Below are records; copy every line in them that holds the word "noindent".
★ ★ ★ ★ ★ ★ ★
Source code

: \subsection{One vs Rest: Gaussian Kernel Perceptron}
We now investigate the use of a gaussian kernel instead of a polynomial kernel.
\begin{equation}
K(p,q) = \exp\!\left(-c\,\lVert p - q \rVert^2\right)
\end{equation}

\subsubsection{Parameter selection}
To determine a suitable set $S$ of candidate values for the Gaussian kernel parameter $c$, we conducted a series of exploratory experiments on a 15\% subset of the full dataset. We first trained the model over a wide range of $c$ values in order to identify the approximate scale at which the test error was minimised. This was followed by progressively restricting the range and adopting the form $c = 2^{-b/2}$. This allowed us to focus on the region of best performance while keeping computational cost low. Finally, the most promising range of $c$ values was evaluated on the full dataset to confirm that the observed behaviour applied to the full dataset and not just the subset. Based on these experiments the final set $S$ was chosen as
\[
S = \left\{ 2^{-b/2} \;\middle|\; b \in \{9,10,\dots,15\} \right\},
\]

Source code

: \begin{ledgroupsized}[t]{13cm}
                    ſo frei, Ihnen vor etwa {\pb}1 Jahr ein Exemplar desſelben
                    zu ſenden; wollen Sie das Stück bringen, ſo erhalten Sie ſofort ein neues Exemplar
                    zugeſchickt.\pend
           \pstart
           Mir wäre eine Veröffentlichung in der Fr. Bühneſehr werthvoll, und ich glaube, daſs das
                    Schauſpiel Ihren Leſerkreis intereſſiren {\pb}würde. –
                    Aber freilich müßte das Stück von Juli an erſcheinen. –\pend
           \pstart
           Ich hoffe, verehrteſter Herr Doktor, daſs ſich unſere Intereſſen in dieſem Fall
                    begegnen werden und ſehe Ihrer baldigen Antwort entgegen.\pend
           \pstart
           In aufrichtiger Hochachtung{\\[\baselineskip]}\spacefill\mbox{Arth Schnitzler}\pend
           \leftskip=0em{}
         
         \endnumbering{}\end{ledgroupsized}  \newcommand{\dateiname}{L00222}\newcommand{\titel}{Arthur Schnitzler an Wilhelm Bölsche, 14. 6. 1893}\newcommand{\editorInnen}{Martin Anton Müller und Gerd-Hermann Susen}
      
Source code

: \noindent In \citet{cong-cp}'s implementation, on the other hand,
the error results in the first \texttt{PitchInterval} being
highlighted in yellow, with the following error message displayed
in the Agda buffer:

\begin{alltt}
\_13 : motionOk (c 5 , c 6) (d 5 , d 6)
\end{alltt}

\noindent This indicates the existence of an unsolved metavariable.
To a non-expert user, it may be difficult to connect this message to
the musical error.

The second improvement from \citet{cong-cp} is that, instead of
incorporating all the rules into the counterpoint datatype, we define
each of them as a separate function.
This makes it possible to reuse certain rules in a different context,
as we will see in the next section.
★ ★ ★ ★ ★ ★ ★
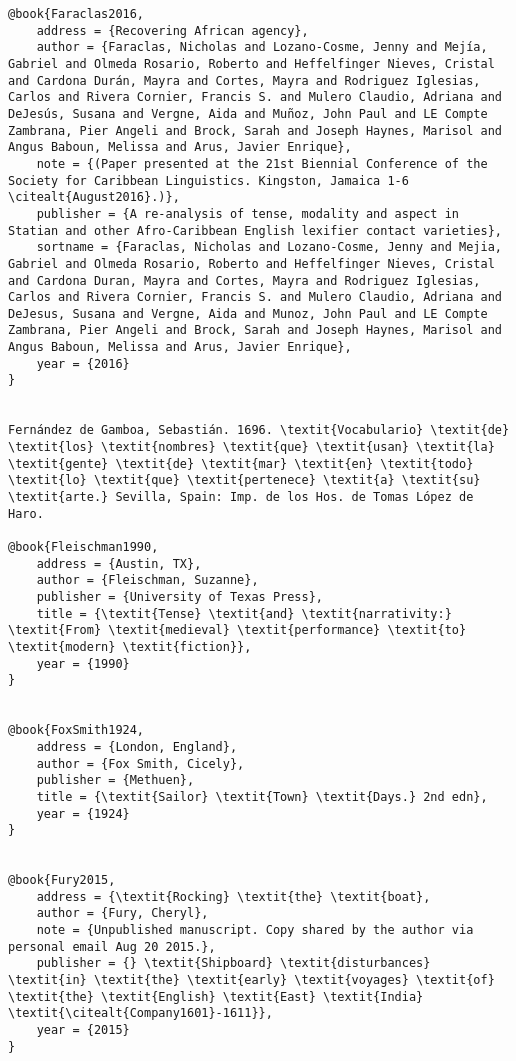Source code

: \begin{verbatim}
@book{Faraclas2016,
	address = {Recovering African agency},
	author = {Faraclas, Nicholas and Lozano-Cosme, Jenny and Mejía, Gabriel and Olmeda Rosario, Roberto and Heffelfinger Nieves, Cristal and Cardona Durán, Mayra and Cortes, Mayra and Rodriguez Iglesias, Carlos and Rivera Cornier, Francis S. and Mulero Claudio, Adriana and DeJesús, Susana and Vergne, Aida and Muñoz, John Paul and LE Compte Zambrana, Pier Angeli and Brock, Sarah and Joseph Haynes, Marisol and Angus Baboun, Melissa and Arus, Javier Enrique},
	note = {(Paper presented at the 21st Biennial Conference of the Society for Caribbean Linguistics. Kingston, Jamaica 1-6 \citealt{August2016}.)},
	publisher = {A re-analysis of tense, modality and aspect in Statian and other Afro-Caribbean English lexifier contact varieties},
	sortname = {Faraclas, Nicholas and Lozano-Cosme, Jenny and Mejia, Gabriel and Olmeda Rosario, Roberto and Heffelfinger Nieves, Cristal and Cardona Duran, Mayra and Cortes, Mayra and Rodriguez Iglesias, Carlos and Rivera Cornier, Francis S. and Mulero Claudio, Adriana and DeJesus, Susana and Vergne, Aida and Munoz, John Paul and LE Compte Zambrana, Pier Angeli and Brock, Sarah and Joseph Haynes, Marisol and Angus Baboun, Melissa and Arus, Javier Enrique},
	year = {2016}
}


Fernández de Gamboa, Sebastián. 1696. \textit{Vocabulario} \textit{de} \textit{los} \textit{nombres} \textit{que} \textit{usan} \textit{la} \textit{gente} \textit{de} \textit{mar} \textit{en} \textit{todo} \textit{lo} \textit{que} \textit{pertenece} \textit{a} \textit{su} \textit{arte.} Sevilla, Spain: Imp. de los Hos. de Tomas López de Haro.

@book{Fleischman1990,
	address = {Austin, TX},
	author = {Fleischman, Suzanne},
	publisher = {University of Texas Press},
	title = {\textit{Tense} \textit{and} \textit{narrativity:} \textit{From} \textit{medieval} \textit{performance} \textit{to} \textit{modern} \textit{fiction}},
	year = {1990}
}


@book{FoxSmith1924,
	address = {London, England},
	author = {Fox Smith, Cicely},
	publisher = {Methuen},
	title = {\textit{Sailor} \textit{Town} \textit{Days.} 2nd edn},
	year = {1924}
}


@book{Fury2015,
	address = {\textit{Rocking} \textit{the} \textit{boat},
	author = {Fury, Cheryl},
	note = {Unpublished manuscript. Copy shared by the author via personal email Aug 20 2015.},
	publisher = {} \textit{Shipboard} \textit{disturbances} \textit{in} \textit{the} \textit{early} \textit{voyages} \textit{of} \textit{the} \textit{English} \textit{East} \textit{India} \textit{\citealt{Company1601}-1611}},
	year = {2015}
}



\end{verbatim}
★ ★ ★ ★ ★ ★ ★
**The answer**
: \noindent In \citet{cong-cp}'s implementation, on the other hand,
\noindent This indicates the existence of an unsolved metavariable.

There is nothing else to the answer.